The Soapbox

As a fellow American student and I exited the Leningrad metro station on a clear spring day in 1989, a gathering crowd and booming voice grabbed our attention. As we edged closer, we saw a young man standing on top of a wooden crate, exhorting passers-by to vote for a maverick law professor named Anatoli Sobchak. There was something about the man’s exuberance on the soapbox; it was novel, raw and infectious. That young man was Zhenya. 

With curly brown hair framing blue eyes and high cheekbones, Zhenya was, literally, breathing life into a decaying political system. It was April 1989, a heady time of hope in the Soviet Union, with more open elections replacing past elections dominated by the Communist Party. Sobchak was running for a seat in the new Soviet Parliament. Outside the Primorskaya metro station on Leningrad’s Vasilevsky Island, Zhenya railed against entrenched communists who he believed were trying to derail his candidate’s chances. If spoken just a few years earlier, Zhenya’s words would have landed him in jail.

Ballot for election to the Congress of People’s Deputies of the Soviet Union, April 9, 1989, with candidates Anatoli Sobchak and his opponent running in District 47, Leningrad.

From the edge of the crowd, I asked Zhenya a few questions. Startled by our foreign accents, he jumped down from his perch and rode the bus with us to our dorm on Ulitsa Korablestroitelei or Shipbuilders’ Street. Zhenya turned out to be as fascinated by us as we were by him.

***

Young, enthusiastic and opinionated, Zhenya had thrown himself into the reforming politics of the Gorbachev era, called glasnost (openness) and perestroika (restructuring). As a top campaign activist for candidate Sobchak, who taught at Zhenya’s university, he led a group of 25 student activists to rally support for Sobchak. Zhenya himself led campaign events during the day- like the one I witnessed — and then at night put up posters of the candidate and his platform on telephone poles, sides of buildings and public transportation. In the first years of our friendship, he embodied a will and energy to change the Soviet Union from a totalitarian system into a democracy. Looking back with the gift of time, I’d call him a warrior for democracy. 

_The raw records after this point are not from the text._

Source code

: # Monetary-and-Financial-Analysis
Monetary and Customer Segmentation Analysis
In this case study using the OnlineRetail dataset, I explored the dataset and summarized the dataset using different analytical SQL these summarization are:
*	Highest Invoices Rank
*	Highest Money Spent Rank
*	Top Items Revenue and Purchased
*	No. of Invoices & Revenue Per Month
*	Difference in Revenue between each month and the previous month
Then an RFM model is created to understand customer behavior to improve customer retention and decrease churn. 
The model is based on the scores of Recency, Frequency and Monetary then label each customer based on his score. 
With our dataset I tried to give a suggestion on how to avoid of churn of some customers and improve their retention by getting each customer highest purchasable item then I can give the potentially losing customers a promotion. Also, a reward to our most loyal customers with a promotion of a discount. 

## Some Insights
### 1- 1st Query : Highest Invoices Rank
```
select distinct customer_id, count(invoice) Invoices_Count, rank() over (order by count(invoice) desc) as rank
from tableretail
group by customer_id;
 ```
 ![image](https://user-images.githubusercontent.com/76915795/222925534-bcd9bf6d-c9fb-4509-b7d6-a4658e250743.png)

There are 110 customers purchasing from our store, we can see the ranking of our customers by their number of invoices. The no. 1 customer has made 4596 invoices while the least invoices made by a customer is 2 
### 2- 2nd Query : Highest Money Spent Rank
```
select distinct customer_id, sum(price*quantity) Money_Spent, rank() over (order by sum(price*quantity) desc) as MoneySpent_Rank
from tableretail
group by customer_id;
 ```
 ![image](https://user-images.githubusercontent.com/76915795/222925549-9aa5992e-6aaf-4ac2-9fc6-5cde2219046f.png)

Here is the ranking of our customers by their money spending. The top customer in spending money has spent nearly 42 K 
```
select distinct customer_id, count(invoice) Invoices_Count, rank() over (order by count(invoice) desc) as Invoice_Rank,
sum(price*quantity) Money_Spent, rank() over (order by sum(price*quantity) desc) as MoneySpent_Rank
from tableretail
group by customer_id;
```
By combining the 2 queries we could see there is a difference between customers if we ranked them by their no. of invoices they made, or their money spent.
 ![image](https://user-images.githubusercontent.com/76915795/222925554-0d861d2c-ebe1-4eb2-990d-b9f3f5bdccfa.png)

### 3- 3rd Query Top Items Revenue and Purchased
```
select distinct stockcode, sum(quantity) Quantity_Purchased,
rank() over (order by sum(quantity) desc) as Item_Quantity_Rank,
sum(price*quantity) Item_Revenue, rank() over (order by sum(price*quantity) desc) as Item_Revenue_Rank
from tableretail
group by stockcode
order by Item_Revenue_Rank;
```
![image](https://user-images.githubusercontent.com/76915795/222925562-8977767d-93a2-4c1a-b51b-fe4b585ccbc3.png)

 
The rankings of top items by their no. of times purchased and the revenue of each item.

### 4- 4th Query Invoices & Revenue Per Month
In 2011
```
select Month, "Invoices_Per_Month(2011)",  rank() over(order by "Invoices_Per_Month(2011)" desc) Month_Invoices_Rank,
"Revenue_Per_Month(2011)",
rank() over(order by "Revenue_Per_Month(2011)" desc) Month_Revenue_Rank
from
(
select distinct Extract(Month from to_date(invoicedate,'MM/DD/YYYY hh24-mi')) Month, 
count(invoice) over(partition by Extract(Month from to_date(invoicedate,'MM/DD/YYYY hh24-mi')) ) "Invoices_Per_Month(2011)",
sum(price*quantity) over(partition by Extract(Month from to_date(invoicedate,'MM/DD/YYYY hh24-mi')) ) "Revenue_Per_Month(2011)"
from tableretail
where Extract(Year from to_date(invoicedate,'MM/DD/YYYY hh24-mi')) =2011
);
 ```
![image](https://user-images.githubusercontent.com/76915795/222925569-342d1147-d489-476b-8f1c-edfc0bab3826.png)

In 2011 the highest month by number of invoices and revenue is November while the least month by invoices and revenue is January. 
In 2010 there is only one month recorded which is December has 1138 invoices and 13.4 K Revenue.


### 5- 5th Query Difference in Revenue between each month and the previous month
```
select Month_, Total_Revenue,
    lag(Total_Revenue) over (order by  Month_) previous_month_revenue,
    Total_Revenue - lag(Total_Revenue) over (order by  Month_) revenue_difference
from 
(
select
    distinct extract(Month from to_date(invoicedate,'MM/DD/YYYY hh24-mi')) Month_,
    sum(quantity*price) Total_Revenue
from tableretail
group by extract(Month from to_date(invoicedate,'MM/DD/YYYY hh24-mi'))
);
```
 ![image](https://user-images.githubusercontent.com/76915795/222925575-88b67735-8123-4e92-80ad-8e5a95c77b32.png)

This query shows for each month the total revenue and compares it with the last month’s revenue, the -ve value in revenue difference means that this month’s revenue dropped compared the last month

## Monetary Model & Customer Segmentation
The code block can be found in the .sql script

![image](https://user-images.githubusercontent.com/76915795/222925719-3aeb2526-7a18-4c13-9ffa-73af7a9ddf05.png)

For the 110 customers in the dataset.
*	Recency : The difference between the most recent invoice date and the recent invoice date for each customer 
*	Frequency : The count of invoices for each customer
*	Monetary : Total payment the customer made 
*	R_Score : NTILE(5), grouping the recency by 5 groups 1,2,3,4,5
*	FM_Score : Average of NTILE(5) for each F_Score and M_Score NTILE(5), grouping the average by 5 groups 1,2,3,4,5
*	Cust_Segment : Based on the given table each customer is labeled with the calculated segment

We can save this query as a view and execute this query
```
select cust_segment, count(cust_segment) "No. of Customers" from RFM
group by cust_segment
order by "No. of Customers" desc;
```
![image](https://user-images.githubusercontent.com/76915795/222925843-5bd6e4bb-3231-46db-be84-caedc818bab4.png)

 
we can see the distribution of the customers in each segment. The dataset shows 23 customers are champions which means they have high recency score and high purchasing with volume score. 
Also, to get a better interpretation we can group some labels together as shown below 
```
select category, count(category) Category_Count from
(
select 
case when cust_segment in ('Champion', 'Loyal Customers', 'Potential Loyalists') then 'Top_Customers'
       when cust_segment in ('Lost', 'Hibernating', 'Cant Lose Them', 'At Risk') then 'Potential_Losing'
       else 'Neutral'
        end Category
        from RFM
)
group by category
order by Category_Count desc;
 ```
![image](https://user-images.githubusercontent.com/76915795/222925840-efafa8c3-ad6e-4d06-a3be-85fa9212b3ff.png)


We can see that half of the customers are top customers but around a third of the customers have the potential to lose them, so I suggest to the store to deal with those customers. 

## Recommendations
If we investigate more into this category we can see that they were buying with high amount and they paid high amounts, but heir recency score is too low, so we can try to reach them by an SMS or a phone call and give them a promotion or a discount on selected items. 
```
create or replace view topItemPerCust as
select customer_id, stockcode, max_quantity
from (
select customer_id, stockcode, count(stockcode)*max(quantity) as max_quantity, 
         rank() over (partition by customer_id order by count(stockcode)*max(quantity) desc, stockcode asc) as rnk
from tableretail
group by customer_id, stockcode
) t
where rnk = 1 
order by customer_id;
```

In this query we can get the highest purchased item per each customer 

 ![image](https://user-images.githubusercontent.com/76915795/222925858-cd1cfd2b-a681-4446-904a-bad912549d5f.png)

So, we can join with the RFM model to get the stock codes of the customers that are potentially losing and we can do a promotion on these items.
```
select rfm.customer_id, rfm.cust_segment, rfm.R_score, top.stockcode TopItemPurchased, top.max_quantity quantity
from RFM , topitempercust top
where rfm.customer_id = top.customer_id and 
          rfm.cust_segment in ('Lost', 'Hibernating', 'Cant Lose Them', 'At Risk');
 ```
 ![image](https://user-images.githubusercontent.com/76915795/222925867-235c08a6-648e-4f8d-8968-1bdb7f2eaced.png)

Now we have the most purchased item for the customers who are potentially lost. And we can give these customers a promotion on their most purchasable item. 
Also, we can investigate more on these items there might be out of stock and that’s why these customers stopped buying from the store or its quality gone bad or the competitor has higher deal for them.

As well as rough around the edges. 

Raised in modest circumstances in Soviet Ukraine, Zhenya was passionate and impulsive. The phrase “unbridled like a wild horse” comes to mind. A few years earlier, fed up with bad living conditions and hazing, he told me he had gotten himself kicked out of the Soviet Air Force by buzzing the officers’ cafeteria in a plane. Zhenya became infamous among our group of American students in Leningrad for his statements criticizing gays. Zhenya’s views reflected the norms of a society set in its ways and closed off to new modes of thinking. But while he may have been a product of his society, he wanted to change it. 

Zhenya’s optimism was not that of the elite. He had had few advantages in life. His father was an invalid, confined to a wheelchair, and his mother, divorced from his father, lived modestly in the city of Kirovograd in Soviet Ukraine. Zhenya had been on his own since he was 17. He was rail thin, clearly just subsisting on the food he got at the university cafeteria. 

Zhenya was headstrong to a fault. During the run-up to the elections that spring of 1989, he took me to a campaign event with candidates. He brought along his pet hamster, whom he had nicknamed Vitya in honor of famous Leningrad rock musician Viktor Tsoi. When Vitya started to crawl over a man nearby, Zhenya said impishly to the man, “He wants to get to know you.” Soon, the meeting began, and Zhenya was his boisterous self, clapping loudly for his candidate and jeering at others. When an elderly man admonished him to be quiet, Zhenya retorted that it was his citizen’s right to clap. “Act modestly,” the offended man upbraided Zhenya. 

Zhenya loved the quintessential American toy – the Frisbee – and became adept at throwing and catching. We’d take it wherever we went, pulling it out of my backpack when an open space presented itself. To the consternation of strollers, we even played on Palace Square in front of the famed Hermitage Museum in St. Petersburg when my brother and a friend visited.

My brother Doug and friend Cary flank Zhenya after a game of ultimate frisbee in St. Petersburg.

When together, Zhenya and I spoke Russian as briskly as we were both living life. Seamlessly, we’d take on roles and act out stereotypes in exaggerated ways. I’d become the clueless American, and he the Soviet bureaucrat; I the wealthy Westerner and he the simple-minded Russian peasant; I the student of Russian literature and he the professor. Our conversations flowed easily back and forth, incontrovertible evidence that the walls separating American and Soviet people were crumbling.